*YOUR TASK*
Copy each line of the entries below that contains the string "https".

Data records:
- - - -

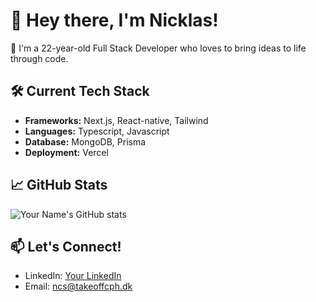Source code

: # 👋 Hey there, I'm Nicklas!

🚀 I'm a 22-year-old Full Stack Developer who loves to bring ideas to life through code.

## 🛠️ Current Tech Stack

- **Frameworks:** Next.js, React-native, Tailwind
- **Languages:** Typescript, Javascript
- **Database:** MongoDB, Prisma
- **Deployment:** Vercel

## 📈 GitHub Stats

![Your Name's GitHub stats](https://github-readme-stats.vercel.app/api?username=yourusername&show_icons=true&theme=tokyonight)

## 📫 Let's Connect!
- LinkedIn: [Your LinkedIn]([https://www.linkedin.com/in/yourlinkedin/](https://www.linkedin.com/in/nicklaschristiansmit/)https://www.linkedin.com/in/nicklaschristiansmit/)
- Email: ncs@takeoffcph.dk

- - - -

*SOLVED EXERCISE*
![Your Name's GitHub stats](https://github-readme-stats.vercel.app/api?username=yourusername&show_icons=true&theme=tokyonight)
- LinkedIn: [Your LinkedIn]([https://www.linkedin.com/in/yourlinkedin/](https://www.linkedin.com/in/nicklaschristiansmit/)https://www.linkedin.com/in/nicklaschristiansmit/)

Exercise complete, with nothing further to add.